**Activity:** Leaving out every picture, retype the lines below from the top through the one that contains "setCurrentUser(userInfo);".

[Items from a data source]
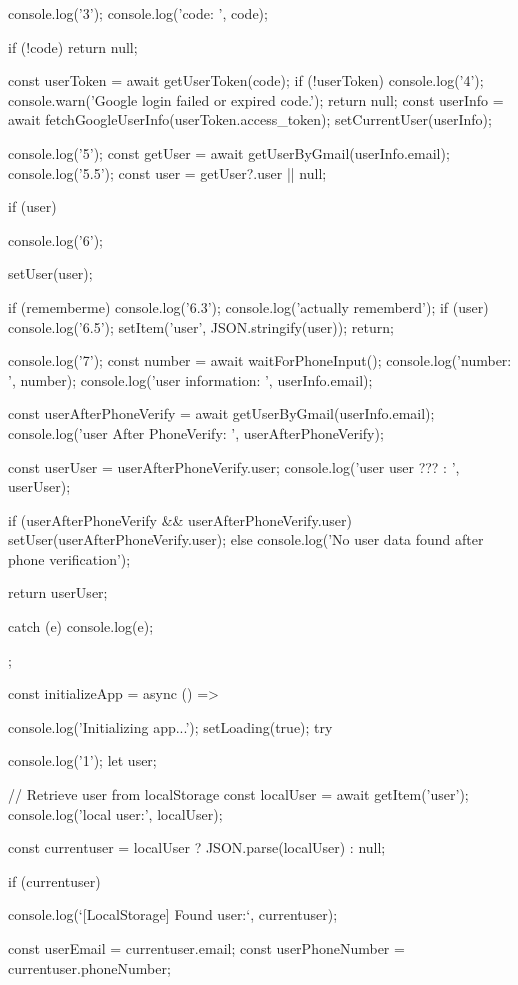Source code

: {{{      console.log('3');
      console.log('code: ', code);

      if (!code) return null;

      const userToken = await getUserToken(code);
      if (!userToken) {
        console.log('4');
        console.warn('Google login failed or expired code.');
        return null;
      }
      const userInfo = await fetchGoogleUserInfo(userToken.access_token);
      setCurrentUser(userInfo);

      console.log('5');
      const getUser = await getUserByGmail(userInfo.email);
      console.log('5.5');
      const user = getUser?.user || null;

      if (user) {
        console.log('6');

        setUser(user);

        if (rememberme) {
          console.log('6.3');
          console.log('actually rememberd');
          if (user) {
            console.log('6.5');
            setItem('user', JSON.stringify(user));
          }
        }
        return;
      }
      console.log('7');
      const number = await waitForPhoneInput();
      console.log('number: ', number);
      console.log('user information: ', userInfo.email);

      const userAfterPhoneVerify = await getUserByGmail(userInfo.email);
      console.log('user After PhoneVerify: ', userAfterPhoneVerify);

      const userUser = userAfterPhoneVerify.user;
      console.log('user user ??? : ', userUser);

      if (userAfterPhoneVerify && userAfterPhoneVerify.user) {
        setUser(userAfterPhoneVerify.user);
      } else {
        console.log('No user data found after phone verification');
      }

      return userUser;
    } catch (e) {
      console.log(e);
    }
  };
  
  const initializeApp = async () => {
    console.log('Initializing app...');
    setLoading(true);
    try {
      console.log('1');
      let user;

      // Retrieve user from localStorage
      const localUser = await getItem('user');
      console.log('local user:', localUser);

      const currentuser = localUser ? JSON.parse(localUser) : null;

      if (currentuser) {
        console.log(`[LocalStorage] Found user:`, currentuser);

        const userEmail = currentuser.email;
        const userPhoneNumber = currentuser.phoneNumber;

}}}}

**Solution to this exercise:**
Source code

: {{{      console.log('3');
      console.log('code: ', code);

      if (!code) return null;

      const userToken = await getUserToken(code);
      if (!userToken) {
        console.log('4');
        console.warn('Google login failed or expired code.');
        return null;
      }
      const userInfo = await fetchGoogleUserInfo(userToken.access_token);
      setCurrentUser(userInfo);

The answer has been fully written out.